**Provided records**
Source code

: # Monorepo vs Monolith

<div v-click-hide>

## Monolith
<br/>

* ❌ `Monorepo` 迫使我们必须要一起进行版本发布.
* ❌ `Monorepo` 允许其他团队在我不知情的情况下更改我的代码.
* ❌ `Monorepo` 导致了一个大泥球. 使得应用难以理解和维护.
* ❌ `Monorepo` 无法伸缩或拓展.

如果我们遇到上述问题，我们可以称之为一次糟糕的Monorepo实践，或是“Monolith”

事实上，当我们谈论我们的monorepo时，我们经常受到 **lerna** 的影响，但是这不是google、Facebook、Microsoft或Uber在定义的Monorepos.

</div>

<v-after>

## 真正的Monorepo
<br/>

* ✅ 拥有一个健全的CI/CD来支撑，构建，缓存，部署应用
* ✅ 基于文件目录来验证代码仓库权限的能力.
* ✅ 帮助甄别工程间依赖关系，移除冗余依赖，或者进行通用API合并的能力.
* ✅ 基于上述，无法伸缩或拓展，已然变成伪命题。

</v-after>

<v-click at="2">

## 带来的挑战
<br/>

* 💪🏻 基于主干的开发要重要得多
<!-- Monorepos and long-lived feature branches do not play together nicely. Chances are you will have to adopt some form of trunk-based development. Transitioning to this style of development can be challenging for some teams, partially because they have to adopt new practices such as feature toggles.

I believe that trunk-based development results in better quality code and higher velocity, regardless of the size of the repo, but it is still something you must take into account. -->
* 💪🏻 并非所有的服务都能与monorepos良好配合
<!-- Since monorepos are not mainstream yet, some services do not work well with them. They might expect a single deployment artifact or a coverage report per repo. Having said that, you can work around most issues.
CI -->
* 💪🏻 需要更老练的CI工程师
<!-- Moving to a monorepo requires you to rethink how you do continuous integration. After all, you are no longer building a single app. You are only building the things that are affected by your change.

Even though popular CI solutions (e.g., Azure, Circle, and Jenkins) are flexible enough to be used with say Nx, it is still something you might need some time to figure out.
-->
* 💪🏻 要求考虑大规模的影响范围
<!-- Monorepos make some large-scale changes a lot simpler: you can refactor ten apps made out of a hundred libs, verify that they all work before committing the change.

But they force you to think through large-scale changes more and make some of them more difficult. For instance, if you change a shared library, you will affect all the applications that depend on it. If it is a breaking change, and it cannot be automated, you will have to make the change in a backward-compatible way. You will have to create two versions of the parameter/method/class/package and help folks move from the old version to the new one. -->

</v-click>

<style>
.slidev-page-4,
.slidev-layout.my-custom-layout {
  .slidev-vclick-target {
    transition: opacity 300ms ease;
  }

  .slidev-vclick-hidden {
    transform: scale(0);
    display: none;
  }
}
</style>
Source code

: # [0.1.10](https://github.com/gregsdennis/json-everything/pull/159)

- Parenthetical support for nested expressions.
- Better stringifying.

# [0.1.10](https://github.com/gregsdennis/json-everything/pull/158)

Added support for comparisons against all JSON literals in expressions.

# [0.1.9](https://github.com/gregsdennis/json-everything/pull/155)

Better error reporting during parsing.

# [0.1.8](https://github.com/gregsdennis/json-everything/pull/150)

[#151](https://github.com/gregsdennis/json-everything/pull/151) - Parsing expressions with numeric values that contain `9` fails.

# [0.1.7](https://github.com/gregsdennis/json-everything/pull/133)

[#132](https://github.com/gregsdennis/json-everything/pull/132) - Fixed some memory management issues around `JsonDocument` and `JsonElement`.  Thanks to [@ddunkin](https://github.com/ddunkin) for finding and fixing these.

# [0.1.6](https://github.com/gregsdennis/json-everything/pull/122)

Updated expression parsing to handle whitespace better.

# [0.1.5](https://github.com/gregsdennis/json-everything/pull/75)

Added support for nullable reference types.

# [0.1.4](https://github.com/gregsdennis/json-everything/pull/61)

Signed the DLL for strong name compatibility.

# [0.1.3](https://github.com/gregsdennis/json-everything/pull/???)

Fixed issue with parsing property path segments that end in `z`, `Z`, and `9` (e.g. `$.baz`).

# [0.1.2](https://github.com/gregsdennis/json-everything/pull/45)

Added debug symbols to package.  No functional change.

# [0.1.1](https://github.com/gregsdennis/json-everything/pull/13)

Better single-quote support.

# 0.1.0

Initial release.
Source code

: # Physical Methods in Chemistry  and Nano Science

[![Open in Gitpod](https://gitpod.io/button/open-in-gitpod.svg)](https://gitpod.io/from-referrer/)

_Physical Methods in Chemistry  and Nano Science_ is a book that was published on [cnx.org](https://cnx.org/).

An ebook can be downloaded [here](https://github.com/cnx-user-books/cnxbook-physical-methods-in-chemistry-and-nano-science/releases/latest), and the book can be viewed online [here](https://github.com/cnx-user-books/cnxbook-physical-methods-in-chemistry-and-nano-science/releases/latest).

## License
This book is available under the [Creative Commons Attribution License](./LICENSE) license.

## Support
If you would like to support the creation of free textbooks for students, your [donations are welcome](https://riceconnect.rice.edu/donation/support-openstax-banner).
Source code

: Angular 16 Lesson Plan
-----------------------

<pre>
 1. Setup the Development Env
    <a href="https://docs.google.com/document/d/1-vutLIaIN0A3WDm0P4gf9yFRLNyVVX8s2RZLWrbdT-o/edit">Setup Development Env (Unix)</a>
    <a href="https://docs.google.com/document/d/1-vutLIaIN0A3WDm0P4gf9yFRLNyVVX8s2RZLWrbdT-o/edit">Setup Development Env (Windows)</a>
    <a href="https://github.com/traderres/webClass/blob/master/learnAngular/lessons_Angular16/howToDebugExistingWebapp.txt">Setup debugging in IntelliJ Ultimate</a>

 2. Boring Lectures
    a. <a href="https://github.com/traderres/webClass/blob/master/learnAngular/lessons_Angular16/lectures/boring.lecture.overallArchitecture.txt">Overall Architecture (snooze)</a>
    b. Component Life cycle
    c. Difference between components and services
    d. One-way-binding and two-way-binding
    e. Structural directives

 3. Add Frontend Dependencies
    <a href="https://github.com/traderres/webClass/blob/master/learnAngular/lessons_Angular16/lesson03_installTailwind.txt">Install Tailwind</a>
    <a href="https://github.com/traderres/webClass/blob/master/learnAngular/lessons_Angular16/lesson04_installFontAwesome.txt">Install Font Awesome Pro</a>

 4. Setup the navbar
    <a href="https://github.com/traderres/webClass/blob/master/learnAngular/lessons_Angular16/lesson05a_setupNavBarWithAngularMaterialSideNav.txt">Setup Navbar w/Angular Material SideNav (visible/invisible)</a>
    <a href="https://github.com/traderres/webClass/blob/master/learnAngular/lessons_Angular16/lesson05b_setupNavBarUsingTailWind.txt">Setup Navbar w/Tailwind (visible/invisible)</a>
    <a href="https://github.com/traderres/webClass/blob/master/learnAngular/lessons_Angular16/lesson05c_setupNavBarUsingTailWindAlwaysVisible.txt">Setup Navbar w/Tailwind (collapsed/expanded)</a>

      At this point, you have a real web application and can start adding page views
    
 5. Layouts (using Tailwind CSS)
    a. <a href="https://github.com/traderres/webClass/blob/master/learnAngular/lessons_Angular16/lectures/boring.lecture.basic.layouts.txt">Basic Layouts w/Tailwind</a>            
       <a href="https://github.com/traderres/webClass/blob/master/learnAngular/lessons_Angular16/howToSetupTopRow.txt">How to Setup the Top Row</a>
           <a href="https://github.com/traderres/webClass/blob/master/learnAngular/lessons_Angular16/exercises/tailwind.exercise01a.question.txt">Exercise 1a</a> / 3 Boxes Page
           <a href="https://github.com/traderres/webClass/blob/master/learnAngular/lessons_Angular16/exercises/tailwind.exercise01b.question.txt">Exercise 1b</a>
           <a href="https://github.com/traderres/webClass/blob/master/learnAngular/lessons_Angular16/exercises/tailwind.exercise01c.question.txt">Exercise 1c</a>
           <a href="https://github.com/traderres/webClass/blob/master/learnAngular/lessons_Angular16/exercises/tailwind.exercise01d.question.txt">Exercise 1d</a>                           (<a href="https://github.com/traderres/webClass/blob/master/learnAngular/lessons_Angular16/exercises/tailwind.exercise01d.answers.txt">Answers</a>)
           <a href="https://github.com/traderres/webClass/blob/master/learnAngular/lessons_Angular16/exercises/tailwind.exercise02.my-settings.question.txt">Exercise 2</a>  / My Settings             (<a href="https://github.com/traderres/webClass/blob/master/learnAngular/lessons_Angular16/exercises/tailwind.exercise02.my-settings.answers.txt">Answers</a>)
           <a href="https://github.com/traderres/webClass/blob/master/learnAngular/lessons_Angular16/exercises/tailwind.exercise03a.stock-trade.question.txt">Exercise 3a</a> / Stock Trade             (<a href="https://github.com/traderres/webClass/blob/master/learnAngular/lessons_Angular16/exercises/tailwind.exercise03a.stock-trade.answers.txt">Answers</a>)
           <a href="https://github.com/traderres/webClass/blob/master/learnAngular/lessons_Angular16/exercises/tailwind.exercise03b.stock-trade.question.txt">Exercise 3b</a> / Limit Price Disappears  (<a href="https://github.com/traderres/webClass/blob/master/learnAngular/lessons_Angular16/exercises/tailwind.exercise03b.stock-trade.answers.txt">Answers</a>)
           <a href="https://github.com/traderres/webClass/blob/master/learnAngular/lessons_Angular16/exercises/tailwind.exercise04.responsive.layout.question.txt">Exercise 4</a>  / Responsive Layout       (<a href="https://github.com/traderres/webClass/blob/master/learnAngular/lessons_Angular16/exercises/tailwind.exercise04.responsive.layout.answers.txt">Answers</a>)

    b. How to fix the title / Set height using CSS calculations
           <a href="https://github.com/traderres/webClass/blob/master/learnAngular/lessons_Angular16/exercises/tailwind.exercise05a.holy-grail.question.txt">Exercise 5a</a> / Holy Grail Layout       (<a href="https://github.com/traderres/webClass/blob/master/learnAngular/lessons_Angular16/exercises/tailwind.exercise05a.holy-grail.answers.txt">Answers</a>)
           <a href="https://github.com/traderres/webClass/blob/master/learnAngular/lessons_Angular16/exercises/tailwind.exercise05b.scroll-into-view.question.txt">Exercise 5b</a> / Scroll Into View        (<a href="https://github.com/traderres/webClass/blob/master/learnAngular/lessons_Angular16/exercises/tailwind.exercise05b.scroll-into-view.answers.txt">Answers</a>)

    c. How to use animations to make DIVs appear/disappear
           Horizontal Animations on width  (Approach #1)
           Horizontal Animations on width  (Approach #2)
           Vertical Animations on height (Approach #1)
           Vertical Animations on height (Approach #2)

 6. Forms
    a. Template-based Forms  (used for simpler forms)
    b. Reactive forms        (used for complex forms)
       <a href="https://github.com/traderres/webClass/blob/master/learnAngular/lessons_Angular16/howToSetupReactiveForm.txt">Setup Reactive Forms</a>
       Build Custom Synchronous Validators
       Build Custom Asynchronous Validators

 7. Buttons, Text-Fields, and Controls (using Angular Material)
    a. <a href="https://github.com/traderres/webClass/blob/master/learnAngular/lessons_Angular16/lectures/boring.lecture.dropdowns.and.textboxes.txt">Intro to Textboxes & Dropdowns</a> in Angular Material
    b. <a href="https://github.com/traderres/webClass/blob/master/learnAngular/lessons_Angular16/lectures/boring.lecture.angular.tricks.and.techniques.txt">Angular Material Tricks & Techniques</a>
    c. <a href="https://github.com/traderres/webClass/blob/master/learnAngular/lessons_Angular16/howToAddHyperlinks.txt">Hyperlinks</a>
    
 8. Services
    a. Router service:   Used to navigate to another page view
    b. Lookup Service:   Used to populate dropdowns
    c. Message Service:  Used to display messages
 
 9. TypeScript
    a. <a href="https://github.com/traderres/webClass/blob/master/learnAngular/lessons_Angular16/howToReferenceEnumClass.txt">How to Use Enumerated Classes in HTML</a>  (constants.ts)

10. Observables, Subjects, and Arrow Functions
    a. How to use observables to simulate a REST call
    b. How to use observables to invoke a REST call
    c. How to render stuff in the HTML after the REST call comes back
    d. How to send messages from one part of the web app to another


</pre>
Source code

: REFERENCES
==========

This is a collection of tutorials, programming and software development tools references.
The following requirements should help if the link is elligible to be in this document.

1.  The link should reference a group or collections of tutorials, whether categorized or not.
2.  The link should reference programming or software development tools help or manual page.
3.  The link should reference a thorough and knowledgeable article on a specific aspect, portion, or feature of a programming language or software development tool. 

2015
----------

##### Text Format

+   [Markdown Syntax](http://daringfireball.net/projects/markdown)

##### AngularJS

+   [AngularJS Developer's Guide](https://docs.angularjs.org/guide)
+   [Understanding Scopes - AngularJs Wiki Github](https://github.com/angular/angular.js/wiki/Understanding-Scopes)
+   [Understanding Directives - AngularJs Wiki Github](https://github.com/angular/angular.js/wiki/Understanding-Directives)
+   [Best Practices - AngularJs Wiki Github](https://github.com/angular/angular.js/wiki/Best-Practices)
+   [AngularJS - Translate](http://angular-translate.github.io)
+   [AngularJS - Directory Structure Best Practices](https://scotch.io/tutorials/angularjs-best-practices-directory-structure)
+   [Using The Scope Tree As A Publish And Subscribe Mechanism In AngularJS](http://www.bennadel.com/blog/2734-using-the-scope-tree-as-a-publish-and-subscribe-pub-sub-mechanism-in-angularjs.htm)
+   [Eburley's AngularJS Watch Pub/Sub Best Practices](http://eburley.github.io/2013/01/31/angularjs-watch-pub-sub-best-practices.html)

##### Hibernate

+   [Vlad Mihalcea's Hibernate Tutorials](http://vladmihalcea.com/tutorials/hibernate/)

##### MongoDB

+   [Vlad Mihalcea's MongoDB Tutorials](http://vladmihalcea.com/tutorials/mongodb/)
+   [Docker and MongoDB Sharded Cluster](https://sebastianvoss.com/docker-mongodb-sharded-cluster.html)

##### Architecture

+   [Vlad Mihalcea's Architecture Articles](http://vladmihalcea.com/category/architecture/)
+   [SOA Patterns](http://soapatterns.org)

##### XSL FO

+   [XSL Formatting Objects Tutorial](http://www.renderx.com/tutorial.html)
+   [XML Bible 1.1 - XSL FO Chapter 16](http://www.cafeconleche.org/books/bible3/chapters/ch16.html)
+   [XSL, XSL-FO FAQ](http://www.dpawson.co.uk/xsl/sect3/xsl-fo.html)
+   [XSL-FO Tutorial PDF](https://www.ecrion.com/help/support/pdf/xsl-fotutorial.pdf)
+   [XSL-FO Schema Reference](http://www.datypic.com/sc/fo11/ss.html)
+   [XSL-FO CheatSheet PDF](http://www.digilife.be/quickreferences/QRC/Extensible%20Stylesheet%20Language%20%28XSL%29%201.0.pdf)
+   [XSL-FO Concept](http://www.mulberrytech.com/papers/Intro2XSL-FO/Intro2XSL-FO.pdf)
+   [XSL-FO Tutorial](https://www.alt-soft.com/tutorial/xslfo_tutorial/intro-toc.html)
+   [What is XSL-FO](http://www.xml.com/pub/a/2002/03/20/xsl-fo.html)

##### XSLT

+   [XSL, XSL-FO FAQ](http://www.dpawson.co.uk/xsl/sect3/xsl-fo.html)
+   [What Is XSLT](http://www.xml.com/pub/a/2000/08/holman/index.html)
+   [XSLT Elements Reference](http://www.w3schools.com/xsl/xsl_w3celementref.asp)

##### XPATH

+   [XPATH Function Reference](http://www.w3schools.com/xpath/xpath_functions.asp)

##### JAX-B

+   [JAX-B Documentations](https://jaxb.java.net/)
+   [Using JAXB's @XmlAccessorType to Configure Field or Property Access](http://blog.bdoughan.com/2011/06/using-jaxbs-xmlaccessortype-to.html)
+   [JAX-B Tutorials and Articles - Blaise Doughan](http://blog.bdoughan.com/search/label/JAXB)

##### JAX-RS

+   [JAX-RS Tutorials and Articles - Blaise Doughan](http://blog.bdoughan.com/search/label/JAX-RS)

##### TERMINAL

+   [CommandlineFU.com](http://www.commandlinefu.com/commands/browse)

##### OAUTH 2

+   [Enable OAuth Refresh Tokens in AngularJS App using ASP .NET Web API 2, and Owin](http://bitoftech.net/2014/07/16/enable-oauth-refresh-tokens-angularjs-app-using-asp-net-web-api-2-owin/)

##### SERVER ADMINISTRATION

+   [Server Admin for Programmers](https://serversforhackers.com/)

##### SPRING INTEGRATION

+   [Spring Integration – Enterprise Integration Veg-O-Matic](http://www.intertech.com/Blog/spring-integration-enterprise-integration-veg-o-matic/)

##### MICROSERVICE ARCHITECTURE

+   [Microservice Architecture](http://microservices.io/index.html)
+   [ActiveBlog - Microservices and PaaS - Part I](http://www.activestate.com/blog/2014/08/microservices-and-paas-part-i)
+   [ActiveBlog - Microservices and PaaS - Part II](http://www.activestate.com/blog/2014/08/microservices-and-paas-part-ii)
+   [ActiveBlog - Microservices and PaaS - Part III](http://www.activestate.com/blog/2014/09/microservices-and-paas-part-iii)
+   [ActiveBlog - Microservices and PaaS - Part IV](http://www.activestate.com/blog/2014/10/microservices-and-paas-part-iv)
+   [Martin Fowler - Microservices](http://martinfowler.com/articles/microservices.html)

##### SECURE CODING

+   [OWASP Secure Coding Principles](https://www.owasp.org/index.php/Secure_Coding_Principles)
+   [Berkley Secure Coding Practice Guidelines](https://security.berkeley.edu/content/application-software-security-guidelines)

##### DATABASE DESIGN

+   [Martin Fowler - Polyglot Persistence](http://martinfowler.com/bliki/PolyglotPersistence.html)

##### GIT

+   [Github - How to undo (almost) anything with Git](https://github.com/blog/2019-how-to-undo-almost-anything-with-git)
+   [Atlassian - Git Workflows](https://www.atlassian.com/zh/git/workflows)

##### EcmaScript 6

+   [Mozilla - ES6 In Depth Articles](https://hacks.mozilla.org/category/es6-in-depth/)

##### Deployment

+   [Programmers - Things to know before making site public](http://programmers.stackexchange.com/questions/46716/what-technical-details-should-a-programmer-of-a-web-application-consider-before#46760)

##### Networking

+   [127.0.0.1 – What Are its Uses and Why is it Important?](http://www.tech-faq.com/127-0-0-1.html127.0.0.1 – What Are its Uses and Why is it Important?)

**What needs to be done**
If a line in the material above contains "display", show that line.

**Written answer**
    display: none;
    c. Message Service:  Used to display messages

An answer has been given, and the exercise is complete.